The MAXXI National Museum of Art from the 21st Century is a recently completed and much lauded project by Zaha Hadid in Rome. So far, it has won the 2010 RIBA Stirling Prize and, just last month, the 2010 World Architecture Festival World Building of the Year award, both prestigious and well-contested accolades.
What do we think?
The relationship architectural photography has to architecture is a complex one, never more so than in our information-saturated epoch. Digital photographic media, coupled with an ever-growing number of international awards programs, competitions and architectural websites, provide vast diffusion of the world’s best buildings. It no longer matters that Australia is so geographically isolated, we simply open up, log on or browse and we have these buildings at our fingertips.

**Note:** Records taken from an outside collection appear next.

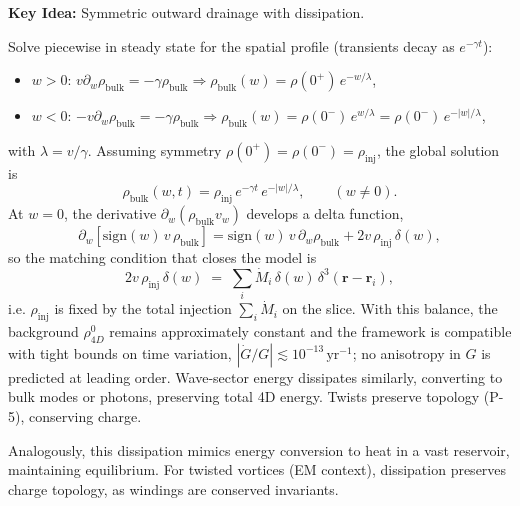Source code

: \textbf{Key Idea:} Symmetric outward drainage with dissipation.

Solve piecewise in steady state for the spatial profile (transients decay as $e^{-\gamma t}$):
\begin{itemize}
\item $w>0$: $v\partial_w\rho_{\text{bulk}}=-\gamma\rho_{\text{bulk}}\Rightarrow \rho_{\text{bulk}}(w)=\rho(0^+)\,e^{-w/\lambda}$,
\item $w<0$: $-v\partial_w\rho_{\text{bulk}}=-\gamma\rho_{\text{bulk}}\Rightarrow \rho_{\text{bulk}}(w)=\rho(0^-)\,e^{w/\lambda}=\rho(0^-)\,e^{-|w|/\lambda}$,
\end{itemize}
with $\lambda=v/\gamma$. Assuming symmetry $\rho(0^+)=\rho(0^-)=\rho_{\text{inj}}$, the global solution is
\begin{equation}
\rho_{\text{bulk}}(w,t)=\rho_{\text{inj}}\,e^{-\gamma t}\,e^{-|w|/\lambda},\qquad (w\neq 0).
\end{equation}
At $w=0$, the derivative $\partial_w(\rho_{\text{bulk}} v_w)$ develops a delta function,
\begin{equation}
\partial_w\!\left[\mathrm{sign}(w)\,v\,\rho_{\text{bulk}}\right]
= \mathrm{sign}(w)\,v\,\partial_w\rho_{\text{bulk}} + 2v\,\rho_{\text{inj}}\,\delta(w),
\end{equation}
so the matching condition that closes the model is
\begin{equation}
2v\,\rho_{\text{inj}}\,\delta(w)\;=\;\sum_i \dot M_i\,\delta(w)\,\delta^3(\mathbf r-\mathbf r_i),
\end{equation}
i.e. $\rho_{\text{inj}}$ is fixed by the total injection $\sum_i\dot M_i$ on the slice. With this balance, the background $\rho_{4D}^0$ remains approximately constant and the framework is compatible with tight bounds on time variation, $|\dot G/G|\lesssim 10^{-13}\,\mathrm{yr}^{-1}$; no anisotropy in $G$ is predicted at leading order. Wave-sector energy dissipates similarly, converting to bulk modes or photons, preserving total 4D energy. Twists preserve topology (P-5), conserving charge.

Analogously, this dissipation mimics energy conversion to heat in a vast reservoir, maintaining equilibrium. For twisted vortices (EM context), dissipation preserves charge topology, as windings are conserved invariants.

Or do we? A photo is not the real thing, after all, merely a two-dimensional representation of space, structure, time and light. During our recent travels, this is a fact we have discovered to be not only true but a powerful indication of the fundamental quality of a building.

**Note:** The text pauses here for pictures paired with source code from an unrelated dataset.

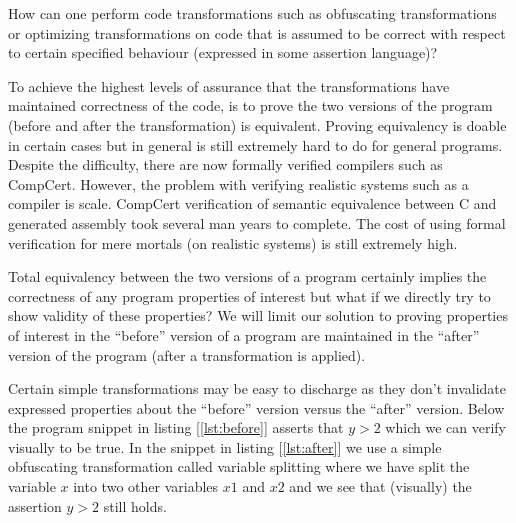\documentclass[compsoc,conference,a4paper,10pt,times]{IEEEtran}
\begin{document}
How can one perform code transformations such as obfuscating transformations or optimizing transformations on code that is assumed to be correct with respect to certain specified behaviour (expressed in some assertion language)? 

To achieve the highest levels of assurance that the transformations have maintained correctness of the code, is to prove the two versions of the program (before and after the transformation) is equivalent. Proving equivalency is doable in certain cases but in general is still extremely hard to do for general programs. Despite the difficulty, there are now formally verified compilers such as CompCert. However, the problem with verifying realistic systems such as a compiler is scale. CompCert verification of semantic equivalence between C and generated assembly took several man years to complete. The cost of using formal verification for mere mortals (on realistic systems) is still extremely high. 


Total equivalency between the two versions of a program certainly implies the correctness of any program properties of interest but what if we directly try to show validity of these properties? We will limit our solution to proving properties of interest in the ``before'' version of a program are maintained in the ``after'' version of the program (after a transformation is applied). 

Certain simple transformations may be easy to discharge as they don't invalidate expressed properties about the ``before'' version versus the ``after'' version. Below the program snippet in listing [\ref{lst:before}] asserts that $y > 2$ which we can verify visually to be true. In the snippet in listing [\ref{lst:after}] we use a simple obfuscating transformation called variable splitting where we have split the variable $x$ into two other variables $x1$ and $x2$ and we see that (visually) the assertion $y > 2$ still holds.



\end{document}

We have visited Bilbao, Lisbon, Barcelona and Tokyo and seen work by Frank Gehry, Santiago Calatrava, Herzog + de Meuron and Toyo Ito. We have discovered that Calatrava and Ito produce sublime architecture that, despite prior knowledge, still manages to surprise and excite. And we have discovered that Gehry and Herzog + De Meuron produce work that generally looks better on the page than it is in the flesh, surely the most condemning praise one can offer an architect.
So what of the MAXXI Museum – into which category does it fall?
Aerial photos of the museum reveal a complex series of forms sliding along and around the existing building on site, which together with elaborately striated roof planes emphasises the movement of visitors and the general public around and through the site. Yet from ground level, none of this dynamism is apparent. Almost every part of the building visible from surrounding streets is blank concrete, generating a surprisingly static and unwelcoming urban response.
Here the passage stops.